▶ [Work instruction]:
Considering only lines that hold the word "subsection", report how many there are in the listing below, as a single number.

▶ [Supplied material]:

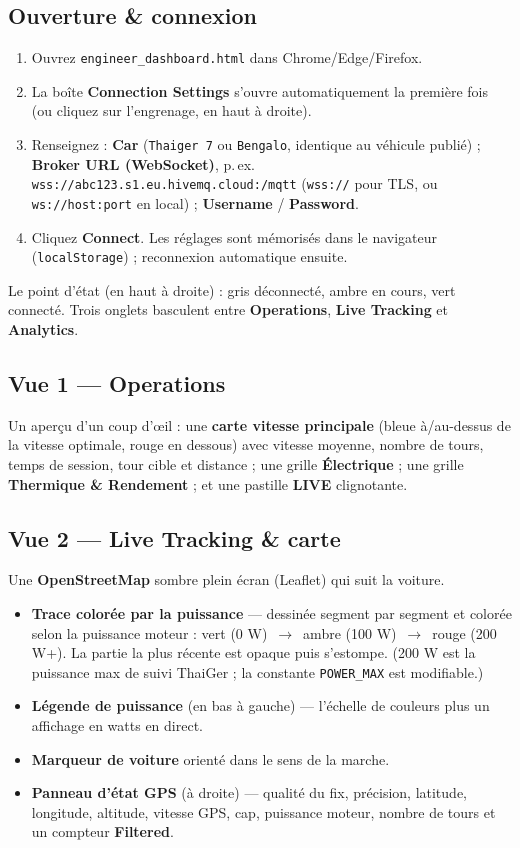 \documentclass[11pt,a4paper,oneside]{report}
\newcommand{\arrow}{\,$\rightarrow$\,}
\newcommand{\code}[1]{\texttt{#1}}
\begin{document}
\subsection{Ouverture \& connexion}
\begin{enumerate}
  \item Ouvrez \code{engineer\_dashboard.html} dans Chrome/Edge/Firefox.
  \item La boîte \textbf{Connection Settings} s'ouvre automatiquement la première
    fois (ou cliquez sur l'engrenage, en haut à droite).
  \item Renseignez : \textbf{Car} (\code{Thaiger 7} ou \code{Bengalo}, identique au
    véhicule publié) ; \textbf{Broker URL (WebSocket)}, p.\,ex.
    \code{wss://abc123.s1.eu.hivemq.cloud:/mqtt} (\code{wss://} pour TLS, ou
    \code{ws://host:port} en local) ; \textbf{Username} / \textbf{Password}.
  \item Cliquez \textbf{Connect}. Les réglages sont mémorisés dans le navigateur
    (\code{localStorage}) ; reconnexion automatique ensuite.
\end{enumerate}
Le point d'état (en haut à droite) : gris déconnecté, ambre en cours, vert
connecté. Trois onglets basculent entre \textbf{Operations}, \textbf{Live Tracking}
et \textbf{Analytics}.

\subsection{Vue 1 --- Operations}
Un aperçu d'un coup d'œil : une \textbf{carte vitesse principale} (bleue à/au-dessus
de la vitesse optimale, rouge en dessous) avec vitesse moyenne, nombre de tours,
temps de session, tour cible et distance ; une grille \textbf{Électrique} ; une
grille \textbf{Thermique \& Rendement} ; et une pastille \textbf{LIVE} clignotante.

\subsection{Vue 2 --- Live Tracking \& carte}
Une \textbf{OpenStreetMap} sombre plein écran (Leaflet) qui suit la voiture.
\begin{itemize}
  \item \textbf{Trace colorée par la puissance} --- dessinée segment par segment et
    colorée selon la puissance moteur : \textcolor{tgreen}{vert (0 W)} \arrow{}
    \textcolor{tamber}{ambre (100 W)} \arrow{} \textcolor{tred}{rouge (200 W+)}. La
    partie la plus récente est opaque puis s'estompe. (200 W est la puissance max de
    suivi ThaiGer ; la constante \code{POWER\_MAX} est modifiable.)
  \item \textbf{Légende de puissance} (en bas à gauche) --- l'échelle de couleurs
    plus un affichage en watts en direct.
  \item \textbf{Marqueur de voiture} orienté dans le sens de la marche.
  \item \textbf{Panneau d'état GPS} (à droite) --- qualité du fix, précision,
    latitude, longitude, altitude, vitesse GPS, cap, puissance moteur, nombre de
    tours et un compteur \textbf{Filtered}.
\end{itemize}
\end{document}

▶ [Task result]:
3